La libertad de Montaigne son «sus» opiniones. Tras de «la» libertad o de «la libertad de elegir» (II, 17) lo que Montaigne plantea es «mi» libertad: modulación esencial entre las dos ediciones de los ESSAIS. Se lee: «la libertad de mi juicio», «de mis palabras» (III, 13 «De la experiencia»). Libre de cualquier a priori, la escritura de los ESSAIS es audaz, incluso provocativa, como sucede con la invención, contestada en su tiempo incluso y mucho antes de que lo hiciese Pascal, del autorretrato.

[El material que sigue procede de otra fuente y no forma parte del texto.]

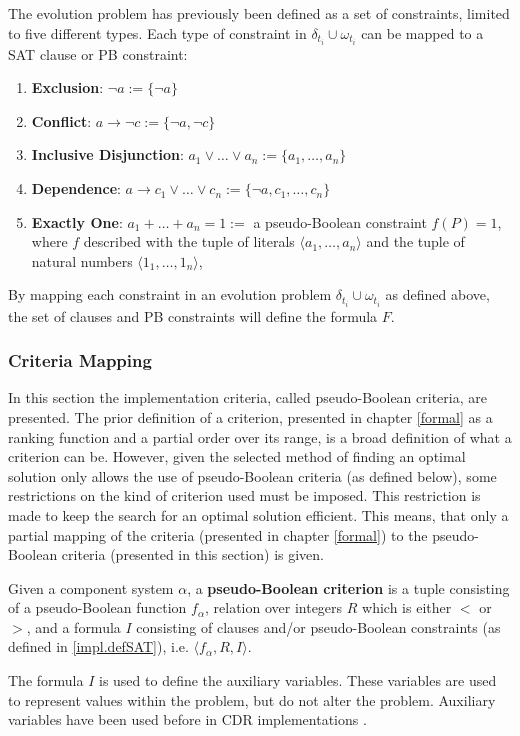 The evolution problem has previously been defined as a set of constraints, limited to five different types.
Each type of constraint in $\delta_{t_i} \cup \omega_{t_i}$ can be mapped to a SAT clause or PB constraint:
\begin{enumerate}
  \item \textbf{Exclusion}: $\neg a := \{\neg a\}$
  \item \textbf{Conflict}: $a \rightarrow \neg c := \{\neg a, \neg c\}$ 
  \item \textbf{Inclusive Disjunction}: $a_1 \vee \ldots \vee a_n := \{a_1, \ldots,  a_n\}$ 
  \item \textbf{Dependence}: $a \rightarrow c_1 \vee \ldots \vee c_n := \{\neg a, c_1, \ldots, c_n\}$
  \item \textbf{Exactly One}: $a_1 + \ldots + a_n = 1 := $ a pseudo-Boolean constraint $f(P) = 1$, 
  where $f$ described with the tuple of literals $\langle a_1 ,\ldots , a_n\rangle$ and the tuple of natural numbers $\langle 1_1,\ldots,1_n \rangle$,
\end{enumerate}
By mapping each constraint in an evolution problem $\delta_{t_i} \cup \omega_{t_i}$ as defined above, the set of clauses and PB constraints will define the formula $F$.

\subsubsection{Criteria Mapping}
In this section the implementation criteria, called pseudo-Boolean criteria, are presented.
The prior definition of a criterion, presented in chapter \ref{formal} as a ranking function and a partial order over its range, is a broad definition of what a criterion can be.
However, given the selected method of finding an optimal solution only allows the use of pseudo-Boolean criteria (as defined below),
some restrictions on the kind of criterion used must be imposed.
This restriction is made to keep the search for an optimal solution efficient.
This means, that only a partial mapping of the criteria (presented in chapter \ref{formal}) to the pseudo-Boolean criteria (presented in this section) is given.

\begin{defs}
Given a component system $\alpha$, a \textbf{pseudo-Boolean criterion} is a tuple consisting of a pseudo-Boolean function $f_{\alpha}$,
relation over integers $R$ which is either $<$ or $>$, and a formula $I$ consisting of clauses and/or pseudo-Boolean constraints (as defined in \ref{impl.defSAT}),
i.e. $\langle f_{\alpha}, R , I \rangle$.
\end{defs}
The formula $I$ is used to define the auxiliary variables.
These variables are used to represent values within the problem, but do not alter the problem.
Auxiliary variables have been used before in CDR implementations \citep{argelich2010solving}.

Recordar, aún después del Eclesiástico, la precariedad a la vez de quienes somos mortales y la de nuestros –todavía más frágiles– pensamientos temporales, provisionales, limitados, al mismo tiempo que los verdaderos deberes y las riquezas posibles de nuestra «humana condición», es también rechazar la pretensión de todo sistema, la presunción y la arrogancia de todo tipo de dogmatismo y las aberraciones criminales de sus certezas. En Montaigne, su agudo sentido de la multiplicidad de las formas de la vida y del pensamiento humano se une a su respeto fundamental por la diversidad de los seres y de lo viviente; entero y en todas partes: en Francia, en Italia, en el Nuevo Mundo, o más lejos aún. Formas vivientes, irreductibles a un único modelo.

Géralde NAKAM es profesor emérito en la Universidad de París III, Sorbona y autor de libros como “Montaigne en son temps”, “Montaigne la manière et la matière”, etc. Texto publicado en LE MAGAZINE LITTÉRAIRE, mayo de 2007, p. 56-58.